I don’t bear in mind the place I discovered it. I wouldn’t be stunned if it was from one thing Ron Doerfler wrote. However how would possibly somebody have derived it?
You’d like an approximation that works on the interval from 1/√2 to √2 as a result of you possibly can at all times multiply or divide by an influence of two to scale back the issue to this interval. Rational approximations are the same old solution to approximate capabilities over an interval [1], and for psychological calculation you’d wish to use the bottom order doable, i.e. diploma 1 within the numerator and denominator.
Right here’s how we may ask Mathematica to discover a rational approximation for us [2].
Simplify[
N[
ResourceFunction["EconomizedRationalApproximation"][
Log[2, x], { x, {1/Sqrt[2], Sqrt[2]}, 1, 1}]]]
This returns
(2.97035 x − 2.97155) / (1.04593 + x)
which we spherical off to
(3 x − 3) / (1 + x).
The N perform turns a symbolic consequence into one with floating level numbers.
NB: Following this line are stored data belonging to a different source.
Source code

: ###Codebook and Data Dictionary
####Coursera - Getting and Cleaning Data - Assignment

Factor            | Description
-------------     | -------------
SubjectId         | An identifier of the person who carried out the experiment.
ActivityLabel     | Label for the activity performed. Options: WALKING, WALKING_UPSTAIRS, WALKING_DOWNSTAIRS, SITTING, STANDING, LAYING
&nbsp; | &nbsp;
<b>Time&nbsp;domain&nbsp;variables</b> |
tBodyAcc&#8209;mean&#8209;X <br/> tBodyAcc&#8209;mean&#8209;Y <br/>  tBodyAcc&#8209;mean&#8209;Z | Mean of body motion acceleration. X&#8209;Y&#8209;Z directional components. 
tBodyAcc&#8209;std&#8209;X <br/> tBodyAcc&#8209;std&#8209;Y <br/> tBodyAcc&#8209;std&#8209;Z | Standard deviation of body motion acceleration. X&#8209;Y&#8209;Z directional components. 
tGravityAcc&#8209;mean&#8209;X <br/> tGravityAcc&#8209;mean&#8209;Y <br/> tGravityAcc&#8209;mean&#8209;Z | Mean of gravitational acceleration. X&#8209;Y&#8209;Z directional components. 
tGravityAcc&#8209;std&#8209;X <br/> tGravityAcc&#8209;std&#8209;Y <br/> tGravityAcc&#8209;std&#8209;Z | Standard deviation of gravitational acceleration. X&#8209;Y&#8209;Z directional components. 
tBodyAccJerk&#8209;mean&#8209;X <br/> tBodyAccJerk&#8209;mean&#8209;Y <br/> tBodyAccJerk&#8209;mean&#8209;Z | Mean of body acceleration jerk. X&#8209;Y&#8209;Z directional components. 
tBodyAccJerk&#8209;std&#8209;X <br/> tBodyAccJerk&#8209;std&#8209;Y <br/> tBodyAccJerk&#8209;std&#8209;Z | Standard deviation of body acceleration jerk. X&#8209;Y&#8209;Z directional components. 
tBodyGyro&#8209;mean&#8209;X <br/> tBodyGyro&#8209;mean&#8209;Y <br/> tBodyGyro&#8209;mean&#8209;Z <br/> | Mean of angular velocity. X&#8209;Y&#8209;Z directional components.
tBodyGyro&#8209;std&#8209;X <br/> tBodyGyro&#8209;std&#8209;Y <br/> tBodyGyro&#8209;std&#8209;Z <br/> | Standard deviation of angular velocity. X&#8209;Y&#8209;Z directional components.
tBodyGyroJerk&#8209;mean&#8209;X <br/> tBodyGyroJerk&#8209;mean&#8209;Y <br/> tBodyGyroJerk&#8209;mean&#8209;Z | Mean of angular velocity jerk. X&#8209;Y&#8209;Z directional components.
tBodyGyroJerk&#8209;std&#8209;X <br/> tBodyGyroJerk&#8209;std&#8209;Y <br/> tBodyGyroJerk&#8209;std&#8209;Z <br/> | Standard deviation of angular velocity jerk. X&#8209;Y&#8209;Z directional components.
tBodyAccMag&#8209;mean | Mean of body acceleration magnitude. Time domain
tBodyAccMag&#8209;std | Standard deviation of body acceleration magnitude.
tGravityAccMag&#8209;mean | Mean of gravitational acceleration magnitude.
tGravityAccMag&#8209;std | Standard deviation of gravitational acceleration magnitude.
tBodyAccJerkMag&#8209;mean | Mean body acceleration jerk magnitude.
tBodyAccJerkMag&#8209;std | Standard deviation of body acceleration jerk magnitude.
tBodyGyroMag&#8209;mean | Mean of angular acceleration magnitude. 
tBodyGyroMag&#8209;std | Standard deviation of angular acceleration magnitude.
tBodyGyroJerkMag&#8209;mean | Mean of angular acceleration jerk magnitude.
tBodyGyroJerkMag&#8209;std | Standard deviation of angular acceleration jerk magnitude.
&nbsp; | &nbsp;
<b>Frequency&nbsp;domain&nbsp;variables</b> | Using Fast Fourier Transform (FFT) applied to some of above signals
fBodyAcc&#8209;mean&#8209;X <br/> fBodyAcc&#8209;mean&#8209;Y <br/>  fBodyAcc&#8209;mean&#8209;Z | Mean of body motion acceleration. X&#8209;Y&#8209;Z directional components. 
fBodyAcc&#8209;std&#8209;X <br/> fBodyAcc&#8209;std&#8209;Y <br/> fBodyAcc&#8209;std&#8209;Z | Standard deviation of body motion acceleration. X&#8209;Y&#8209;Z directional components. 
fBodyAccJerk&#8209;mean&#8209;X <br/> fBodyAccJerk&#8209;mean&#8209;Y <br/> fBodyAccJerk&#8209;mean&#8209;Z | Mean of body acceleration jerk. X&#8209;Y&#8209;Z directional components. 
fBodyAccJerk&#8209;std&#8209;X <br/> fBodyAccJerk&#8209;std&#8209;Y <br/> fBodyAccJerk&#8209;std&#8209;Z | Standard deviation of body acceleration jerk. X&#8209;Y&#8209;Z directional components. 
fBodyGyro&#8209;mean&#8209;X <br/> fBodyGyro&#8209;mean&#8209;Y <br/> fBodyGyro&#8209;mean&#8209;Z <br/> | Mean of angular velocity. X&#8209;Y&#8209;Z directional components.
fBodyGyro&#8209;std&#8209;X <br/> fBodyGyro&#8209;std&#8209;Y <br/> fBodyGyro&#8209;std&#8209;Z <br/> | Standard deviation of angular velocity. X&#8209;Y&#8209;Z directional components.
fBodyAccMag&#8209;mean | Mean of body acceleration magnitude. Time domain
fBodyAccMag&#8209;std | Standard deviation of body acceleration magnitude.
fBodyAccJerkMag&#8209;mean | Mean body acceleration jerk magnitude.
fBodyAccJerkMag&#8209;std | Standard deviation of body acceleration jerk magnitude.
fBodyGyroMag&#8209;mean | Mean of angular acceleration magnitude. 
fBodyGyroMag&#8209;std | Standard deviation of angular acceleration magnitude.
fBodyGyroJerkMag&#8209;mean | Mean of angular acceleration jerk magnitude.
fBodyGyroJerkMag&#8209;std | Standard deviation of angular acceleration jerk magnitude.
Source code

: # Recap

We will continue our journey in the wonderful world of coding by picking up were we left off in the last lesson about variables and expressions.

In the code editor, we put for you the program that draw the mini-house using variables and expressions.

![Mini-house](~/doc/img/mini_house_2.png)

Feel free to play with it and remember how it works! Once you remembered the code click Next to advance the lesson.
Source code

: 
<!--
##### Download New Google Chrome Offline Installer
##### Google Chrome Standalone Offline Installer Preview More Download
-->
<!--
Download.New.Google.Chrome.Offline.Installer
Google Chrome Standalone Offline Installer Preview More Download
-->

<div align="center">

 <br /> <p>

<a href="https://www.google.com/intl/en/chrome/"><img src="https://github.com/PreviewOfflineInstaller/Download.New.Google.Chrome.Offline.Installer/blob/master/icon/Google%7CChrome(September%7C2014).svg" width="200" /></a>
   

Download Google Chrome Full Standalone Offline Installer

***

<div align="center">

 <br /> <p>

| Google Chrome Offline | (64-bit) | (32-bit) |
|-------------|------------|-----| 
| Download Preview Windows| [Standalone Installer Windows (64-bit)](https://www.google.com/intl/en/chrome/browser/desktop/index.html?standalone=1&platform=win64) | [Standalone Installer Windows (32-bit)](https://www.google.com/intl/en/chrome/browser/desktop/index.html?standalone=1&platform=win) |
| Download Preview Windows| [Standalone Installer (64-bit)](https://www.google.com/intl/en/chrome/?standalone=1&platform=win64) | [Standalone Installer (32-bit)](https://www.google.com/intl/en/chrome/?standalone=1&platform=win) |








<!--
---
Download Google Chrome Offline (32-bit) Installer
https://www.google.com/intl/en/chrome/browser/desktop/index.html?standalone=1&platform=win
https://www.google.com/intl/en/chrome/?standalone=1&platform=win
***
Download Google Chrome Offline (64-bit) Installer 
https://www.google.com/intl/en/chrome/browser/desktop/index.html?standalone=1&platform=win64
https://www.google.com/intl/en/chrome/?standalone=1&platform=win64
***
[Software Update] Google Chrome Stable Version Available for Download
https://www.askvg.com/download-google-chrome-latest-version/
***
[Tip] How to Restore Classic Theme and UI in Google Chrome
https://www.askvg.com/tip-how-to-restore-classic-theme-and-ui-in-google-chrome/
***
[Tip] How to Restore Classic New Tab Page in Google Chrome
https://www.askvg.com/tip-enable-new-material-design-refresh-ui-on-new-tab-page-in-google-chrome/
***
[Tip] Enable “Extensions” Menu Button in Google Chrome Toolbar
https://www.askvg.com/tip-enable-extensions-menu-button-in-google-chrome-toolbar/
With out this name we get a sophisticated expression involving sq. roots and logs of rational numbers.
The Simplify perform returns an algebraically equal however less complicated expression for its argument. In our case the perform finishes the calculation by eradicating some parentheses.
Associated posts
[1] Energy sequence approximations are simpler to compute, however energy sequence approximations don’t give the very best accuracy over an interval. Energy sequence are wonderful on the level the place they’re centered, however degrade as you progress away from the middle. Rational approximations unfold the error extra uniformly.
[2] I first tried utilizing Mathematica’s MiniMaxApproximation perform, but it surely bumped into numerical issues, so I switched to EconomizedRationalApproximation.